===== PROVIDED RECORDS

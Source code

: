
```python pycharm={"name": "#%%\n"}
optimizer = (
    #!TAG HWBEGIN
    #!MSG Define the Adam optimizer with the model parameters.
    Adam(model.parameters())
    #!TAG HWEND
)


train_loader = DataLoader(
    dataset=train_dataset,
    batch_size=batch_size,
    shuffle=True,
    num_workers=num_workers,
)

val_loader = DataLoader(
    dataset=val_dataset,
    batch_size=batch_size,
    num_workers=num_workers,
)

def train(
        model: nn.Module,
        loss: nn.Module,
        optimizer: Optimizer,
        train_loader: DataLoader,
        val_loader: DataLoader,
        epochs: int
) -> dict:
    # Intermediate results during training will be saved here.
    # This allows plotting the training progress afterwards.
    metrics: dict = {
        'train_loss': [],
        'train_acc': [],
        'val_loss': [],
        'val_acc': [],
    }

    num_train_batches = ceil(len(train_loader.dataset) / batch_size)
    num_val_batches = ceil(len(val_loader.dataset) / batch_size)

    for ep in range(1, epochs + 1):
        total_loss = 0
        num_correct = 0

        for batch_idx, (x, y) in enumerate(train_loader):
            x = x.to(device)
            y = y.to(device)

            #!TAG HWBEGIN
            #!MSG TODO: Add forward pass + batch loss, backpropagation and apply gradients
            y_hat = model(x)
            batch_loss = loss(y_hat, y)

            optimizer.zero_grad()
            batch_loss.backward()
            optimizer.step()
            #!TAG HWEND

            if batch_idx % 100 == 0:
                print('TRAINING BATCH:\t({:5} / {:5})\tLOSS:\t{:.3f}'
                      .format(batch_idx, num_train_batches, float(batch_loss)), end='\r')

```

==========

● **PROBLEM DESCRIPTION**
Put down each entry again, unchanged and complete.

● **YOUR SOLUTION**
Source code

:
```python pycharm={"name": "#%%\n"}
optimizer = (
    #!TAG HWBEGIN
    #!MSG Define the Adam optimizer with the model parameters.
    Adam(model.parameters())
    #!TAG HWEND
)


train_loader = DataLoader(
    dataset=train_dataset,
    batch_size=batch_size,
    shuffle=True,
    num_workers=num_workers,
)

val_loader = DataLoader(
    dataset=val_dataset,
    batch_size=batch_size,
    num_workers=num_workers,
)

def train(
        model: nn.Module,
        loss: nn.Module,
        optimizer: Optimizer,
        train_loader: DataLoader,
        val_loader: DataLoader,
        epochs: int
) -> dict:
    # Intermediate results during training will be saved here.
    # This allows plotting the training progress afterwards.
    metrics: dict = {
        'train_loss': [],
        'train_acc': [],
        'val_loss': [],
        'val_acc': [],
    }

    num_train_batches = ceil(len(train_loader.dataset) / batch_size)
    num_val_batches = ceil(len(val_loader.dataset) / batch_size)

    for ep in range(1, epochs + 1):
        total_loss = 0
        num_correct = 0

        for batch_idx, (x, y) in enumerate(train_loader):
            x = x.to(device)
            y = y.to(device)

            #!TAG HWBEGIN
            #!MSG TODO: Add forward pass + batch loss, backpropagation and apply gradients
            y_hat = model(x)
            batch_loss = loss(y_hat, y)

            optimizer.zero_grad()
            batch_loss.backward()
            optimizer.step()
            #!TAG HWEND

            if batch_idx % 100 == 0:
                print('TRAINING BATCH:\t({:5} / {:5})\tLOSS:\t{:.3f}'
                      .format(batch_idx, num_train_batches, float(batch_loss)), end='\r')

```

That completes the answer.